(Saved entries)
•••
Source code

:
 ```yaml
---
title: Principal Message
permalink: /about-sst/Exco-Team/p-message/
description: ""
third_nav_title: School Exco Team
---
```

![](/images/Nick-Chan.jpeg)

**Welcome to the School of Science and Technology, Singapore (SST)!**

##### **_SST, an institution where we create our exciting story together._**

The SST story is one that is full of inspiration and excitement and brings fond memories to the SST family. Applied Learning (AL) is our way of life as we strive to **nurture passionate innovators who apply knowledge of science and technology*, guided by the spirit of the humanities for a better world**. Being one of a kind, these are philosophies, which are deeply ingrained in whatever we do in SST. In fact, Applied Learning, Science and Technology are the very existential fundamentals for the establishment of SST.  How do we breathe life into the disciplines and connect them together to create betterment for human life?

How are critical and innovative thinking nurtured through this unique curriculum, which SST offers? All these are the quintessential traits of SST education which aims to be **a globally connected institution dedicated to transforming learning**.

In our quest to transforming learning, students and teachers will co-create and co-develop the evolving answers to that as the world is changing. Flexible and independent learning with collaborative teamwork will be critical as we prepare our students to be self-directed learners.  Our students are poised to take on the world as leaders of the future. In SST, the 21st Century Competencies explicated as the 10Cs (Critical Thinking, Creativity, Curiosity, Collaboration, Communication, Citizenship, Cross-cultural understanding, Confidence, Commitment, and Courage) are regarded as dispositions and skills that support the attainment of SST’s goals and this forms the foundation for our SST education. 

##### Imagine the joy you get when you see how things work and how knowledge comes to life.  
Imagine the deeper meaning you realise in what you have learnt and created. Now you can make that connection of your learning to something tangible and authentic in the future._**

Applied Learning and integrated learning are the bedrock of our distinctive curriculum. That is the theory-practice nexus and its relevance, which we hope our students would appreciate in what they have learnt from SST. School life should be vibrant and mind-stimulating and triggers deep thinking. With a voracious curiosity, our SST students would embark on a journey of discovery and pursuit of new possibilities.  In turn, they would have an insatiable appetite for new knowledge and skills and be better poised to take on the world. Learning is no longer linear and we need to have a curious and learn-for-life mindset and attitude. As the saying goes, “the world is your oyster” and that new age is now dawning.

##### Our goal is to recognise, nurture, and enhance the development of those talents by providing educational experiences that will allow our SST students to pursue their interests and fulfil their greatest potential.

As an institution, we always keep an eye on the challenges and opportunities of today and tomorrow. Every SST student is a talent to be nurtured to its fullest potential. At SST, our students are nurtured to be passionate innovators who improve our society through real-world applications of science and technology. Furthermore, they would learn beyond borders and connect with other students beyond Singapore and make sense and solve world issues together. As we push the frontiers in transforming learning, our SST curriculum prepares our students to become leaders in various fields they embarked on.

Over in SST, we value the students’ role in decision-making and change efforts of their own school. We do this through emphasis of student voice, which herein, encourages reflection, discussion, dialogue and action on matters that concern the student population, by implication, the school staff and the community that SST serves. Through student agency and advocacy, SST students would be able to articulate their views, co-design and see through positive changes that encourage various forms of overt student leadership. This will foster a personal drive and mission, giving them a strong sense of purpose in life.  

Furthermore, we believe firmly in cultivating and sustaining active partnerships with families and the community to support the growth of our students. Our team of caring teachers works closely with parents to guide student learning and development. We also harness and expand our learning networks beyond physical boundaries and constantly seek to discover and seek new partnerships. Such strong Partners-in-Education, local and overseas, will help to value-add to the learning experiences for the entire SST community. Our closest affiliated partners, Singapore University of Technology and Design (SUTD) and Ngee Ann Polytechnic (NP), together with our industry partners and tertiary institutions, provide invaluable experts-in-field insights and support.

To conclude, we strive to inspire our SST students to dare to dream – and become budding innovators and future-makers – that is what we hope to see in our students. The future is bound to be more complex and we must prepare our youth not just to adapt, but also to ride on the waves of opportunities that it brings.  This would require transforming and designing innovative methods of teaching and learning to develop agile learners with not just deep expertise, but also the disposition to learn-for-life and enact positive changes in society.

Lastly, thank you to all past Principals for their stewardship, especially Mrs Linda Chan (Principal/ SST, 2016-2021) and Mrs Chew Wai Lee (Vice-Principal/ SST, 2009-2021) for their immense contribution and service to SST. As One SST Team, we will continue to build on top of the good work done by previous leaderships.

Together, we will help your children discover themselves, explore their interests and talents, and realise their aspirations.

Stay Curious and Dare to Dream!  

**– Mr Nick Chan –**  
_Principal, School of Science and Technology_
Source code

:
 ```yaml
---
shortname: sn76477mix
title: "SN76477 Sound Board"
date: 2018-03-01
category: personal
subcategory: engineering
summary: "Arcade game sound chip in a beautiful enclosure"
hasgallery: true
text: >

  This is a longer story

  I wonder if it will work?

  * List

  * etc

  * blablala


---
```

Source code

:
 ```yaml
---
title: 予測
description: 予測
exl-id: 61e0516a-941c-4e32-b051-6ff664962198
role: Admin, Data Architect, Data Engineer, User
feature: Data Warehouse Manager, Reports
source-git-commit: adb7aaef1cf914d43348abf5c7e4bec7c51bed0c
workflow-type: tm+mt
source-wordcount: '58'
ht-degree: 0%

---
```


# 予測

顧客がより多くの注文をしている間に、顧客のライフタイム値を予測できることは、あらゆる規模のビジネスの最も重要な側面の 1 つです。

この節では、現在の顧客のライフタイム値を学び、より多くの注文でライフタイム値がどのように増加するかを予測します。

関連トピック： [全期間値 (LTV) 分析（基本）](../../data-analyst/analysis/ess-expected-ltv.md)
•••
» **TRY IT**
What you should output is every line of the records above, from the first through the line containing "##### **_SST, an", unchanged.

» **ANSWER BOX**
Source code

:
 ```yaml
---
title: Principal Message
permalink: /about-sst/Exco-Team/p-message/
description: ""
third_nav_title: School Exco Team
---
```

![](/images/Nick-Chan.jpeg)

**Welcome to the School of Science and Technology, Singapore (SST)!**

##### **_SST, an institution where we create our exciting story together._**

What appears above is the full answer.